Teams and players adjust, and that’s a bit of what we’ve seen lately. Trae Young dragged the screen out high, forcing Towns or Naz Reid to switch onto the ball-handler. He also made quick passes to someone like Kevin Huerter on the wing, who then could attack a scrambled and spread-out defense. Utah has been one of the best PnR teams in the league for years, and they used Rudy Gobert’s size to pin Minnesota’s low defenders off while Donovan Mitchell waltzed down the lane for layups. Finally, Cleveland used their size and stellar passing to go over-the-top of Minnesota’s low-man, ending in repeated lobs to Jarrett Allen.
A dunker's delight.— Cleveland Cavaliers (@cavs) December 11, 2021
The Wine & Gold threw down 1️⃣3️⃣ big ones last night in Minnesota! pic.twitter.com/i5e3O3BC98
These teams saw the same thing over and over again, and the Wolves couldn’t figure out how to adjust, in part because their personnel does not allow them to play several different coverages adequately.
We’ve seen Chris Finch try to throw a zone at teams with varying levels of success. While the Wolves are willing to fly around in that zone, one of the big weaknesses of a zone is that it makes defensive rebounding more difficult. The Wolves struggle to box-out and grab defensive rebounds in man, so this problem is only magnified when they sit in zone.

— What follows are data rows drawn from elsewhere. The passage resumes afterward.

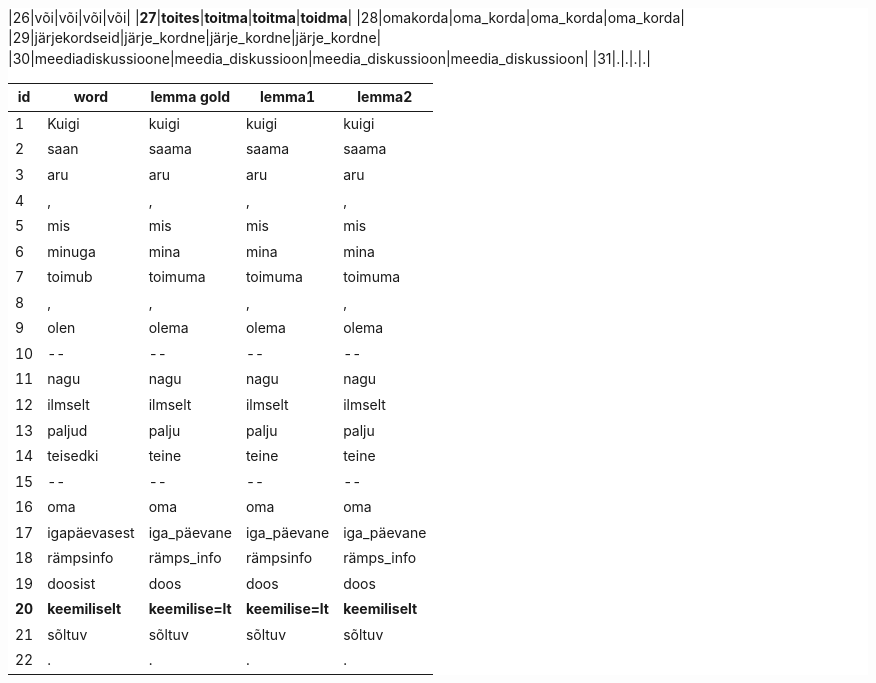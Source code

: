 |26|või|või|või|või|
|**27**|**toites**|**toitma**|**toitma**|**toidma**|
|28|omakorda|oma_korda|oma_korda|oma_korda|
|29|järjekordseid|järje_kordne|järje_kordne|järje_kordne|
|30|meediadiskussioone|meedia_diskussioon|meedia_diskussioon|meedia_diskussioon|
|31|.|.|.|.|


|id|word|lemma gold|lemma1|lemma2|
|--|--|--|--|--|
|1|Kuigi|kuigi|kuigi|kuigi|
|2|saan|saama|saama|saama|
|3|aru|aru|aru|aru|
|4|,|,|,|,|
|5|mis|mis|mis|mis|
|6|minuga|mina|mina|mina|
|7|toimub|toimuma|toimuma|toimuma|
|8|,|,|,|,|
|9|olen|olema|olema|olema|
|10|--|--|--|--|
|11|nagu|nagu|nagu|nagu|
|12|ilmselt|ilmselt|ilmselt|ilmselt|
|13|paljud|palju|palju|palju|
|14|teisedki|teine|teine|teine|
|15|--|--|--|--|
|16|oma|oma|oma|oma|
|17|igapäevasest|iga_päevane|iga_päevane|iga_päevane|
|18|rämpsinfo|rämps_info|rämpsinfo|rämps_info|
|19|doosist|doos|doos|doos|
|**20**|**keemiliselt**|**keemilise=lt**|**keemilise=lt**|**keemiliselt**|
|21|sõltuv|sõltuv|sõltuv|sõltuv|
|22|.|.|.|.|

Minnesota went to their current more aggressive PnR coverage because we’ve already seen what KAT and the rest of the Wolves defense looks like in a more passive drop coverage. Spoiler alert: it’s really freaking bad.

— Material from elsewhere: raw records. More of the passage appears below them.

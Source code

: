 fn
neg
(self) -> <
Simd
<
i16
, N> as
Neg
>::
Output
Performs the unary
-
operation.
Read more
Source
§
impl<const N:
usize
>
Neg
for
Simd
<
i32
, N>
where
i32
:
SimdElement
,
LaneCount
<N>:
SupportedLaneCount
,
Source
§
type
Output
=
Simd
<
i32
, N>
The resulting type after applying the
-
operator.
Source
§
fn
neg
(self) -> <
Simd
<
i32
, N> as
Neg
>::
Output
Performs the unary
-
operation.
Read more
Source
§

So, Finch is currently stuck between a rock and a hard place. His base defensive coverage is the coverage best suited to his personnel, and for that he deserves credit. His down-to-earth and composed demeanor have suited him well thus far, but it’s about time to hit the panic button. There just aren’t many good alternatives right now.

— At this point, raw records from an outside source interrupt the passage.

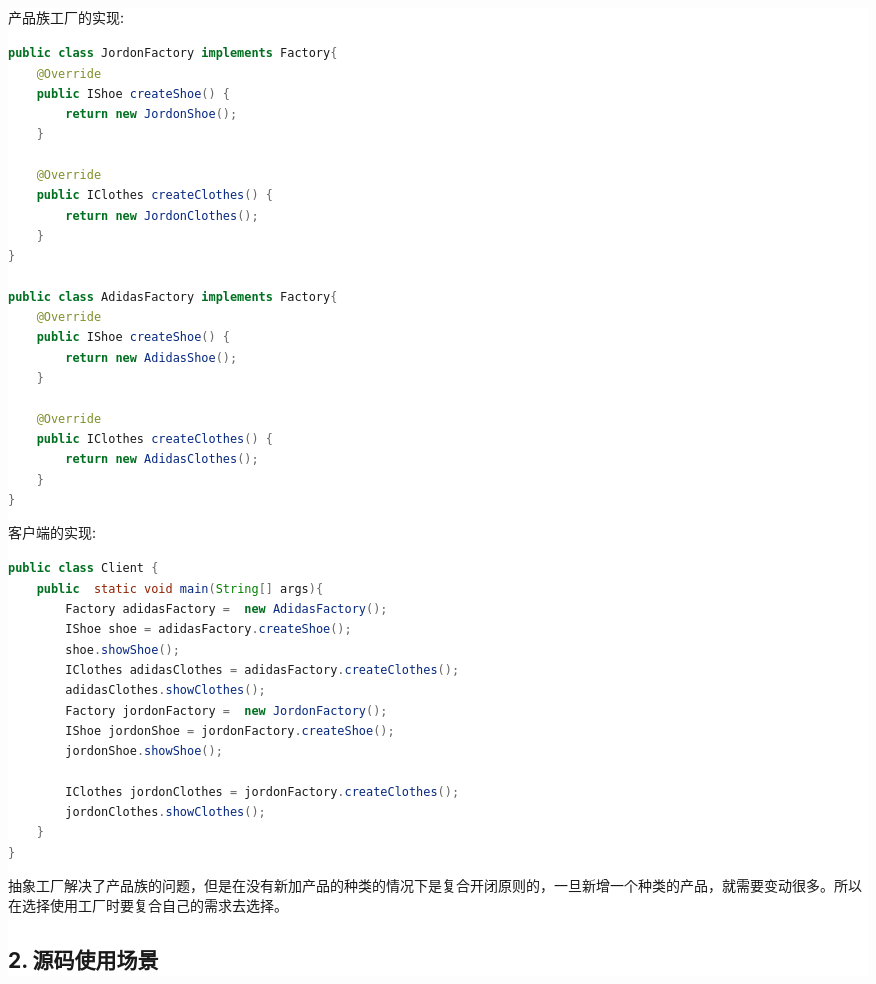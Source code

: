 产品族工厂的实现:

``````java
public class JordonFactory implements Factory{
    @Override
    public IShoe createShoe() {
        return new JordonShoe();
    }

    @Override
    public IClothes createClothes() {
        return new JordonClothes();
    }
}

public class AdidasFactory implements Factory{
    @Override
    public IShoe createShoe() {
        return new AdidasShoe();
    }

    @Override
    public IClothes createClothes() {
        return new AdidasClothes();
    }
}

``````


客户端的实现:

``````java
public class Client {
    public  static void main(String[] args){
        Factory adidasFactory =  new AdidasFactory();
        IShoe shoe = adidasFactory.createShoe();
        shoe.showShoe();
        IClothes adidasClothes = adidasFactory.createClothes();
        adidasClothes.showClothes();
        Factory jordonFactory =  new JordonFactory();
        IShoe jordonShoe = jordonFactory.createShoe();
        jordonShoe.showShoe();

        IClothes jordonClothes = jordonFactory.createClothes();
        jordonClothes.showClothes();
    }
}
``````

抽象工厂解决了产品族的问题，但是在没有新加产品的种类的情况下是复合开闭原则的，一旦新增一个种类的产品，就需要变动很多。所以在选择使用工厂时要复合自己的需求去选择。


## 2. 源码使用场景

Getting D’Angelo Russell back will help the defense (never thought I’d type that out), in part because he’s one of their best communicators, but I think that he will help this team the most by getting the offense going.
We often hear about good defense helping an offense out by getting steals and producing easy buckets in transition, but I think Russell’s value will be felt most by getting the offense more organized. The Wolves need their offense to score efficiently and make the opposing team take the ball out of the net, walk the ball up the floor, and play against a set Wolves defense.
The Wolves have been scoring just 104.6 points per-100 possessions over the last three games, which, extrapolated out over the full season, would be the fifth-worst offense in the NBA. For the season, they are turning the ball over on 15.5% of their possessions, fourth-worst in the NBA. Minnesota eFG% sits right at 50.0%, which is sixth-worst. Combine the poor shooting with the high frequency of the turnovers, and you end up giving the opposition a ton of transition opportunities, which are obviously more efficient possessions than trying to score in the half-court.
The looming question is whether or not the Wolves will get aggressive in the trade market, but until that really heats up, it’s somewhat useless to speculate on what the team could add or may add.
Suffice to say, the Wolves might not have a good schematic option to help fix their defense, that now looks scouted if not broken altogether. The best they can do on that side of the ball is mix-in a few possessions with traps, a possession of drop here or there, and maybe a little zone out of timeouts to keep teams from scheming out easy ATO plays. Ultimately, though, they’ll need to ride out their current scheme.
Besides that, they need the offense to play up to the level it’s capable of, and help out the defense that kept the team afloat for the first quarter of the season.